Nel 1928 il Reale Istituto Geografico Militare e il Museo di Scienze Naturali di Firenze proposero una nuova missione volta allo studio sistematico dei ghiacciai e della geologia del Karakorum, affidandone la direzione al duca di Spoleto.
Nel 1929 una spedizione italiana raggiunse il Karakorum, una delle regioni montuose più imponenti e remote dell’Asia. Organizzata dal Club Alpino Italiano e guidata da Aimone di Savoia-Aosta, duca di Spoleto, la missione si svolse tra la primavera e l’autunno con finalità prevalentemente scientifiche e geografiche. La spedizione esplorò e documentò un vasto territorio compreso tra gli attuali Pakistan, India e Cina, allora in parte sotto il controllo dell’Impero britannico. Rilievi, osservazioni scientifiche e fotografie contribuirono ad ampliare la conoscenza di un’area ancora poco conosciuta dagli europei, facendo della missione una delle più importanti iniziative italiane di esplorazione scientifica in Asia nel periodo tra le due guerre.
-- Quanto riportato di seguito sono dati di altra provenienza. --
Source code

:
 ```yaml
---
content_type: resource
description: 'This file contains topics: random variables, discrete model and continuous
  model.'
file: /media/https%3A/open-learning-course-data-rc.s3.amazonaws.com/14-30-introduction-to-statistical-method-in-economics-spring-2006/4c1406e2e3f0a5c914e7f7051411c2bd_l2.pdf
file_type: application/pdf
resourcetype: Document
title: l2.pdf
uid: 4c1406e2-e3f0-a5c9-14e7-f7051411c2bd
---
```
La spedizione lasciò l’Italia nel marzo del 1929 e, attraversato il Canale di Suez, raggiunse l’India britannica per proseguire verso le montagne del Karakorum. Il campo base venne stabilito nella valle di Shigar, nei pressi del ghiacciaio Baltoro, punto di partenza per numerose ricognizioni verso il Gasherbrum e Concordia, spettacolare crocevia di ghiacciai dal quale si apre la vista sul K2 e su alcune delle più alte vette della regione. Sebbene la conquista del K2 non rientrasse tra gli obiettivi della missione, gli esploratori realizzarono un’importante documentazione fotografica della montagna e delle cime circostanti. Queste immagini, insieme ai rilievi effettuati sul terreno, fornirono preziose informazioni per la successiva elaborazione di mappe e studi topografici dell’area.
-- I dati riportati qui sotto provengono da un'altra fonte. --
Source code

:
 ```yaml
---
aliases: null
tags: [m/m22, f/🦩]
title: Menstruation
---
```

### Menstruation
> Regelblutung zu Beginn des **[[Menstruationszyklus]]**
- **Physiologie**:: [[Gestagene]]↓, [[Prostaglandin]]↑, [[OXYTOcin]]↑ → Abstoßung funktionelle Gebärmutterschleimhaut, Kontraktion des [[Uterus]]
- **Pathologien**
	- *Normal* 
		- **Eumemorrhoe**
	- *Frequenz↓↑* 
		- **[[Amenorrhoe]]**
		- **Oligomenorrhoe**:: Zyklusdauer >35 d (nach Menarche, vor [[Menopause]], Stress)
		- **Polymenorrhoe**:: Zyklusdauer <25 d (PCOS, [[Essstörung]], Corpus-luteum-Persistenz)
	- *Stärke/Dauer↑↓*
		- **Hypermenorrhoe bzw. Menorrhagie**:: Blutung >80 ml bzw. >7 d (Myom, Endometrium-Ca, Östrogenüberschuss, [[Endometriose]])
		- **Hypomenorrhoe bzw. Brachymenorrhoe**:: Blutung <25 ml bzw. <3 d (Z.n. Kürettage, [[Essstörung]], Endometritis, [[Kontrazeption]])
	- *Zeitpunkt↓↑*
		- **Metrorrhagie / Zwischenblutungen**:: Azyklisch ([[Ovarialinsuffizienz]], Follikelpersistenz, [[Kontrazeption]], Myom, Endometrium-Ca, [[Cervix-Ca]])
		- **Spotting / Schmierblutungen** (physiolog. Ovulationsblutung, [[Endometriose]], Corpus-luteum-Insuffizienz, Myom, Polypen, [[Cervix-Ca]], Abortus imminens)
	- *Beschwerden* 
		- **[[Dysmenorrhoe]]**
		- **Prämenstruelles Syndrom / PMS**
La spedizione raccolse una notevole quantità di dati scientifici, osservazioni e reperti naturalistici, successivamente analizzati e studiati in Italia. Il lavoro svolto sul campo contribuì in modo significativo ad ampliare le conoscenze geografiche e scientifiche del Karakorum. Tra i principali risultati della missione:
- il rilevamento topografico di oltre 2.000 km² della catena del Karakorum;
- importanti osservazioni glaciologiche sui ghiacciai Baltoro e Biafo;
- la raccolta di campioni botanici ed esemplari faunistici, successivamente conservati presso il Museo di Storia Naturale di Firenze;
- la realizzazione di carte geografiche e rapporti scientifici, pubblicati tra il 1930 e il 1933.